Improvements in racing tactics, training methods, teammates, nutrition, and your mental approach can all make you a more successful cyclist. But if you are a very highly trained professional cyclist (alreadying eating and training at the highest level possible) your maximum power output won’t change much after a young age even though your endurance can be greatly improved with additional years.

LeMond argues (and he has physiologists to back up his argument) that there should be a baseline VO2max established for every professional rider. Based on that VO2max, assuming the highest mechanical and metabolic efficiency that’s possible for humans, there would be a maximum functional threshold power (FTP) calculated for every rider in the peloton. Competitors (randomly or all of them – he doesn’t say) would have their bikes fitted with SRM power meters during race stages. Any rider who demonstrated long-term power output exceeding the theoretical maximum would be considered a doper and immediately removed from the sport for life – end of rule. LeMond says riders like Merckx and Anquetil never produced a FTP of 8 watts per kilo and doesn’t think modern riders are doing it honestly. (Van de Velde reportedly stayed with the front Tour group in the mountains in 2008 with 5.85 watts/kilo – something he’d not been able to do in the past with the same power output).

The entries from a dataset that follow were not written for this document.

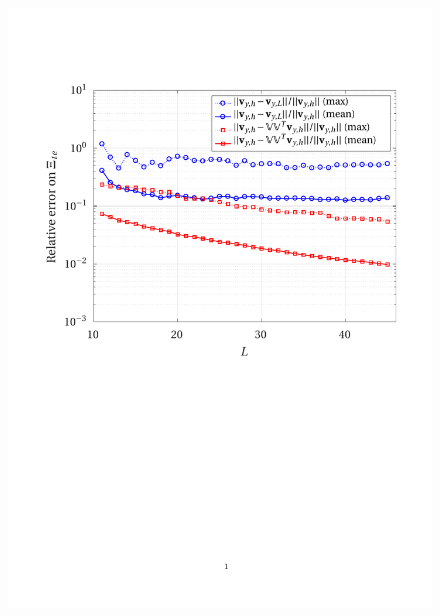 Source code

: \documentclass[12pt, a4paper, twoside, openright]{report}
\numberwithin{equation}{chapter}
\theoremstyle{theorem}
\theoremstyle{definition}
\theoremstyle{remark}
\theoremstyle{proposition}
\numberwithin{figure}{chapter}
\begin{document}
	\begin{figure}[H]
		\center
		\includegraphics[scale = 0.75, trim = {1.5cm 12cm 1cm 3.5cm}, clip]{dc_400_vy_error_vs_rank}
	\end{figure}
	
\end{document}
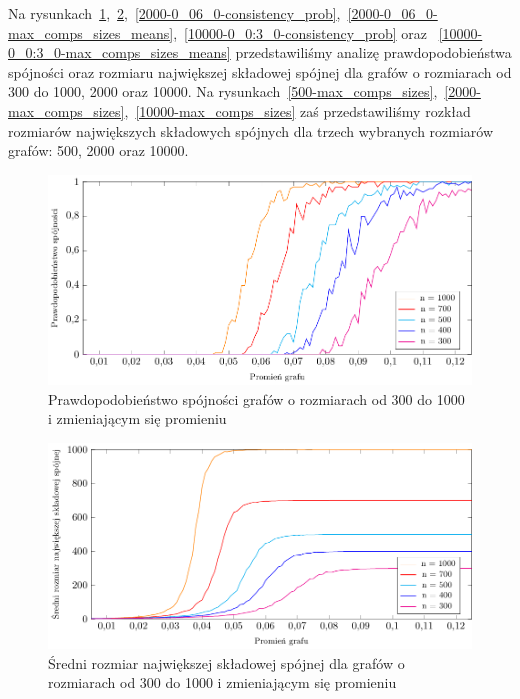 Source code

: 		Na rysunkach~\ref{500-0_0010_125_consistency_prob},~\ref{500-0_0010_125_max_comps_sizes_means},~\ref{2000-0_06_0-consistency_prob},~\ref{2000-0_06_0-max_comps_sizes_means},~\ref{10000-0_0:3_0-consistency_prob} oraz ~\ref{10000-0_0:3_0-max_comps_sizes_means} przedstawiliśmy analizę prawdopodobieństwa spójności oraz rozmiaru największej składowej spójnej dla grafów o rozmiarach od 300 do 1000, 2000 oraz 10000. Na rysunkach~\ref{500-max_comps_sizes},~\ref{2000-max_comps_sizes},~\ref{10000-max_comps_sizes} zaś przedstawiliśmy rozkład rozmiarów największych składowych spójnych dla trzech wybranych rozmiarów grafów: 500, 2000 oraz 10000.

		\begin{figure}[h!]
			\centering
			\includegraphics[scale=0.8]{500-0_0010_125_consistency_prob.pdf}
			\caption{Prawdopodobieństwo spójności grafów o rozmiarach od 300 do 1000 i zmieniającym się promieniu}
			\label{500-0_0010_125_consistency_prob}
		\end{figure}

		\begin{figure}
			\centering
			\includegraphics[scale=0.8]{500-0_0010_125_max_comps_sizes_means.pdf}
			\caption{Średni rozmiar największej składowej spójnej dla grafów o rozmiarach od 300 do 1000 i zmieniającym się promieniu}
			\label{500-0_0010_125_max_comps_sizes_means}
		\end{figure}

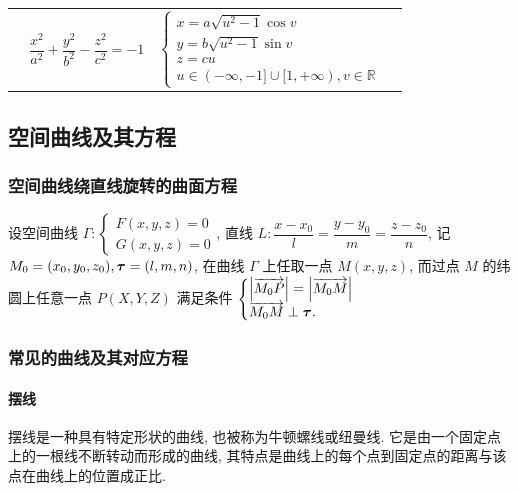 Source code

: \begin{table}[H]
{\begin{tabular}{l c | l l}
\begin{minipage}[b]{0.3\columnwidth}
        \end{minipage} & $\dfrac{x^2}{a^2}+\dfrac{y^2}{b^2}-\dfrac{z^2}{c^2}=-1$ & $\begin{cases}
            x=a\sqrt{u^2-1}\cos v\\y=b\sqrt{u^2-1}\sin v\\z=cu\\u\in(-\infty,-1]\cup[1,+\infty),v\in\mathbb{R}
        \end{cases}$
    \end{tabular}
    }
\end{table}

\subsection{空间曲线及其方程}

\subsubsection{空间曲线绕直线旋转的曲面方程}

\begin{theorem}[空间曲线绕直线旋转的曲面方程]
    设空间曲线 $\Gamma:\begin{cases}
        F(x,y,z)=0\\
        G(x,y,z)=0
    \end{cases}$, 直线 $L:\dfrac{x-x_0}{l}=\dfrac{y-y_0}{m}=\dfrac{z-z_0}{n}$, 
    记 $M_0=(x_0,y_0,z_0),\vb*{\tau}=(l,m,n)$, 在曲线 $\Gamma$ 上任取一点 $M(x,y,z)$, 
    而过点 $M$ 的纬圆上任意一点 $P(X,Y,Z)$ 满足条件 $\begin{cases}
        \qty|\overrightarrow{M_0P}|=\qty|\overrightarrow{M_0M}|\\
        \overrightarrow{M_0M}\perp \vb*{\tau}.
    \end{cases}$
\end{theorem}

\subsubsection{常见的曲线及其对应方程}

\paragraph{摆线}

摆线是一种具有特定形状的曲线, 也被称为牛顿螺线或纽曼线. 
它是由一个固定点上的一根线不断转动而形成的曲线, 其特点是曲线上的每个点到固定点的距离与该点在曲线上的位置成正比. 

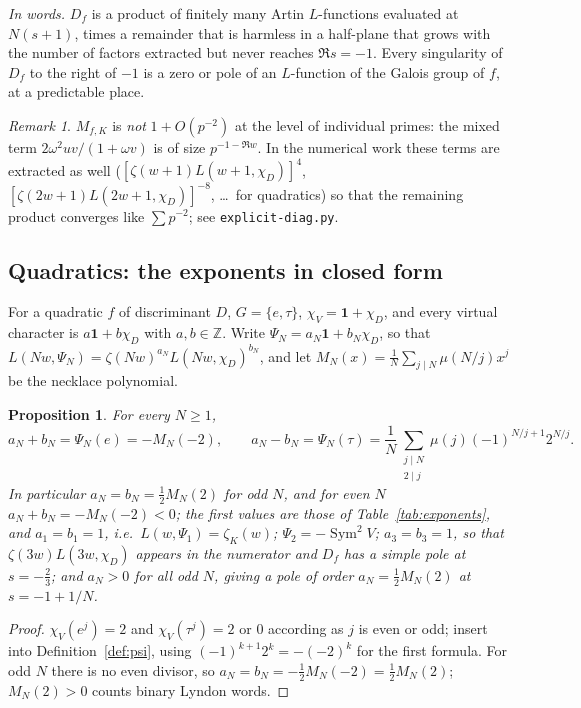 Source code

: \documentclass[11pt,a4paper]{article}
\newtheorem{proposition}[theorem]{Proposition}
\theoremstyle{remark}\newtheorem{remark}[theorem]{Remark}
\newcommand{\Z}{\mathbb{Z}}\newcommand{\Q}{\mathbb{Q}}\newcommand{\F}{\mathbb{F}}\newcommand{\C}{\mathbb{C}}
\newcommand{\Sym}{\operatorname{Sym}}\newcommand{\Res}{\operatorname*{Res}}
\begin{document}
\emph{In words.} $D_f$ is a product of finitely many Artin $L$-functions evaluated at $N(s+1)$, times a
remainder that is harmless in a half-plane that grows with the number of factors extracted but never
reaches $\Re s=-1$. Every singularity of $D_f$ to the right of $-1$ is a zero or pole of an $L$-function of the
Galois group of $f$, at a predictable place.

\begin{remark}
$M_{f,K}$ is \emph{not} $1+O(p^{-2})$ at the level of individual primes: the mixed term $2\omega^2uv/(1+\omega v)$
is of size $p^{-1-\Re w}$. In the numerical work these terms are extracted as well
($[\zeta(w+1)L(w+1,\chi_D)]^4$, $[\zeta(2w+1)L(2w+1,\chi_D)]^{-8}$, \dots\ for quadratics) so that the
remaining product converges like $\sum p^{-2}$; see \texttt{explicit-diag.py}.
\end{remark}

\subsection{Quadratics: the exponents in closed form}

For a quadratic $f$ of discriminant $D$, $G=\{e,\tau\}$, $\chi_V=\mathbf 1+\chi_D$, and every virtual
character is $a\mathbf 1+b\chi_D$ with $a,b\in\Z$. Write $\Psi_N=a_N\mathbf 1+b_N\chi_D$, so that
$L(Nw,\Psi_N)=\zeta(Nw)^{a_N}L(Nw,\chi_D)^{b_N}$, and let $M_N(x)=\frac1N\sum_{j\mid N}\mu(N/j)x^j$ be the
necklace polynomial.

\begin{proposition}\label{prop:exponents}
For every $N\ge1$,
\[
a_N+b_N=\Psi_N(e)=-M_N(-2),\qquad
a_N-b_N=\Psi_N(\tau)=\frac1N\sum_{\substack{j\mid N\\ 2\mid j}}\mu(j)(-1)^{N/j+1}2^{N/j}.
\]
In particular $a_N=b_N=\tfrac12M_N(2)$ for odd $N$, and for even $N$
$a_N+b_N=-M_N(-2)<0$; the first values are those of Table~\ref{tab:exponents}, and $a_1=b_1=1$, i.e.\
$L(w,\Psi_1)=\zeta_K(w)$; $\Psi_2=-\Sym^2V$; $a_3=b_3=1$, so that $\zeta(3w)L(3w,\chi_D)$ appears in the
numerator and $D_f$ has a simple pole at $s=-\tfrac23$; and $a_N>0$ for all odd $N$, giving a pole of order
$a_N=\tfrac12M_N(2)$ at $s=-1+1/N$.
\end{proposition}
\begin{proof}
$\chi_V(e^j)=2$ and $\chi_V(\tau^j)=2$ or $0$ according as $j$ is even or odd; insert into
Definition~\ref{def:psi}, using $(-1)^{k+1}2^k=-(-2)^k$ for the first formula. For odd $N$ there is no even
divisor, so $a_N=b_N=-\tfrac12M_N(-2)=\tfrac12M_N(2)$; $M_N(2)>0$ counts binary Lyndon words.
\end{proof}
\end{document}
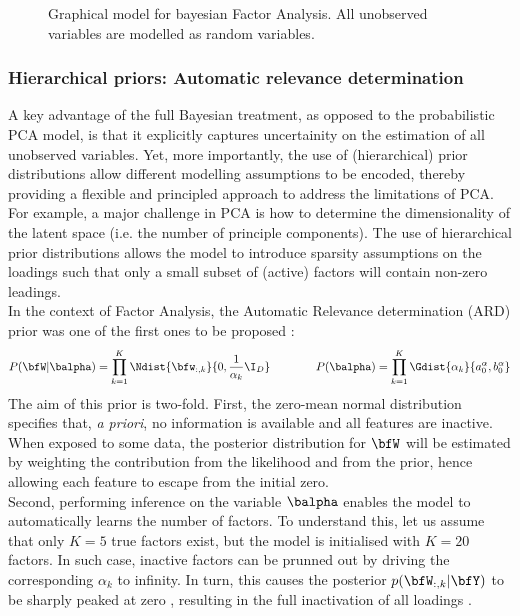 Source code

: \begin{figure}[H] \begin{center}
	
	\label{fig:bayesianFA}
	\caption{Graphical model for bayesian Factor Analysis. All unobserved variables are modelled as random variables.}
\end{center} \end{figure}

\subsubsection{Hierarchical priors: Automatic relevance determination}
A key advantage of the full Bayesian treatment, as opposed to the probabilistic PCA model, is that it explicitly captures uncertainity on the estimation of all unobserved variables. Yet, more importantly, the use of (hierarchical) prior distributions allow different modelling assumptions to be encoded, thereby providing a flexible and principled approach to address the limitations of PCA.\\

For example, a major challenge in PCA is how to determine the dimensionality of the latent space (i.e. the number of principle components). The use of hierarchical prior distributions allows the model to introduce sparsity assumptions on the loadings such that only a small subset of (active) factors will contain non-zero leadings.\\
In the context of Factor Analysis, the Automatic Relevance determination (ARD) prior was one of the first ones to be proposed \cite{(David J. C. MacKay, 1994; Neal, 1995; Wipf and Nagarajan, 2008)}:
\begin{equation*} \label{eq:ard}
	P(\bfW|\balpha) = \prod_{k=1}^{K} \Ndist{\bfw_{:,k}}{0,\frac{1}{\alpha_{k}}\I_{D}}\\
	\qquad\qquad
	P(\balpha) = \prod_{k=1}^{K} \Gdist{\alpha_k}{a_0^\alpha, b_0^\alpha}\\
\end{equation*}
The aim of this prior is two-fold. First, the zero-mean normal distribution specifies that, \textit{a priori}, no information is available and all features are inactive. When exposed to some data, the posterior distribution for $\bfW$ will be estimated by weighting the contribution from the likelihood and from the prior, hence allowing each feature to escape from the initial zero.\\
Second, performing inference on the variable $\balpha$ enables the model to automatically learns the number of factors. To understand this, let us assume that only $K=5$ true factors exist, but the model is initialised with $K=20$ factors. In such case, inactive factors can be prunned out by driving the corresponding $\alpha_k$ to infinity. In turn, this causes the posterior $p(\bfW_{:,k}|\bfY)$ to be sharply peaked at zero , resulting in the full inactivation of all loadings . 

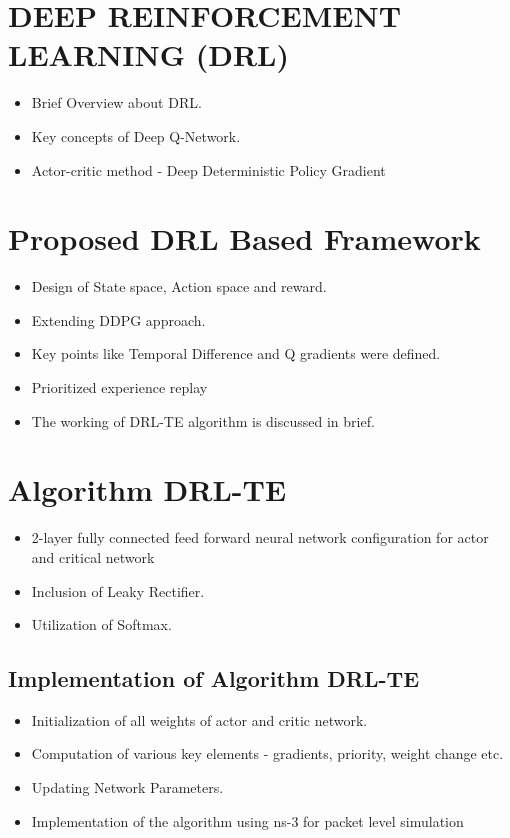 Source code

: \section{DEEP REINFORCEMENT LEARNING (DRL)}
\label{sec:relwork}

\begin{itemize}

\item Brief Overview about DRL\cite{v_mnih:_handb_DRL}.

\item Key concepts of Deep Q-Network.

\item Actor-critic method - Deep Deterministic Policy Gradient\cite{leuwen00:_handb_schol}

\end{itemize}

\section{Proposed DRL Based Framework}
\label{sec:Proposed_DRL}
\begin{itemize}

\item Design of State space, Action space and reward.
\item Extending DDPG approach.
\item Key points like Temporal Difference and Q gradients were defined.
\item Prioritized experience replay\cite{Schaul:_replay}
\item The working of DRL-TE algorithm is discussed in brief.
\end{itemize}

\section{Algorithm DRL-TE}
\label{sec:orgheadline1}
\begin{itemize}

\item 2-layer fully connected feed forward neural network configuration for actor and critical network
\item Inclusion of Leaky Rectifier.  
\item Utilization of Softmax.
\end{itemize}

\subsection{Implementation of Algorithm DRL-TE}
\label{sec:orgheadline1}
\begin{itemize}

\item Initialization of all weights of actor and critic network.
\item Computation of various key elements - gradients, priority, weight change etc.
\item Updating Network Parameters.
\item Implementation of the algorithm using ns-3 for packet level simulation
\end{itemize}



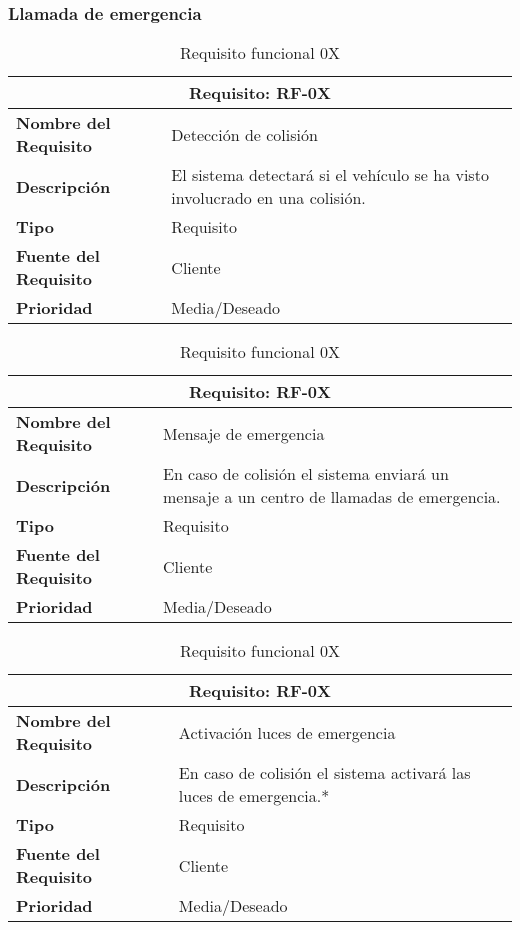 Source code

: \documentclass[10pt,a4paper,oldfontcommands]{dpds}
\begin{document}
\subsubsection{Llamada de emergencia}

\begin{table}[H]
\begin{center}
\begin{tabular}{p{} p{7cm}}
\multicolumn{2}{c}{\textbf{Requisito: RF-0X} } \\
\hline \hline
\textbf{Nombre del Requisito} & Detección de colisión\\
\textbf{Descripción} &El sistema detectará si el vehículo se ha visto involucrado en una colisión.\\
\textbf{Tipo} & Requisito  \\
\textbf{Fuente del Requisito} & Cliente  \\
\textbf{Prioridad} & Media/Deseado  \\ \hline
\end{tabular}
\caption{Requisito funcional 0X}
\label{tab:personal}
\end{center}
\end{table}

\begin{table}[H]
\begin{center}
\begin{tabular}{p{} p{7cm}}
\multicolumn{2}{c}{\textbf{Requisito: RF-0X} } \\
\hline \hline
\textbf{Nombre del Requisito} & Mensaje de emergencia\\
\textbf{Descripción} &En caso de colisión el sistema enviará un mensaje a un centro de llamadas de emergencia.\\
\textbf{Tipo} & Requisito  \\
\textbf{Fuente del Requisito} & Cliente  \\
\textbf{Prioridad} & Media/Deseado  \\ \hline
\end{tabular}
\caption{Requisito funcional 0X}
\label{tab:personal}
\end{center}
\end{table}

\begin{table}[H]
\begin{center}
\begin{tabular}{p{} p{7cm}}
\multicolumn{2}{c}{\textbf{Requisito: RF-0X} } \\
\hline \hline
\textbf{Nombre del Requisito} & Activación luces de emergencia\\
\textbf{Descripción} & En caso de colisión el sistema activará las luces de emergencia.*\\
\textbf{Tipo} & Requisito  \\
\textbf{Fuente del Requisito} & Cliente  \\
\textbf{Prioridad} & Media/Deseado  \\ \hline
\end{tabular}
\caption{Requisito funcional 0X}
\label{tab:personal}
\end{center}
\end{table}
\end{document}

While this approach would be a very radical idea - I’m certainly not sold on it -- it’s a fascinating one. It would also be terrible for cycling and cycling fans.

Would the SRM dope dog weed out dopers of all types – I don’t see why not. But it would turn professional cycling into more of a video game than it already has become. It would be like having Johan Bruneel, Bjarne Riis, and Jonathan Vaughters sitting across the table from each other with monitors and joysticks. Dopers would shift their focus from max power output to maximum recovery ability, and the dope race would continue.

Knowing the exact FTP of every rider in the peloton and having race radios to completely control all of them would remove from cycling what magic that remains in the sport. The echoes of Anquetil and Merckx would finally and completely be dampened by technology and the modern era. Let's find another way.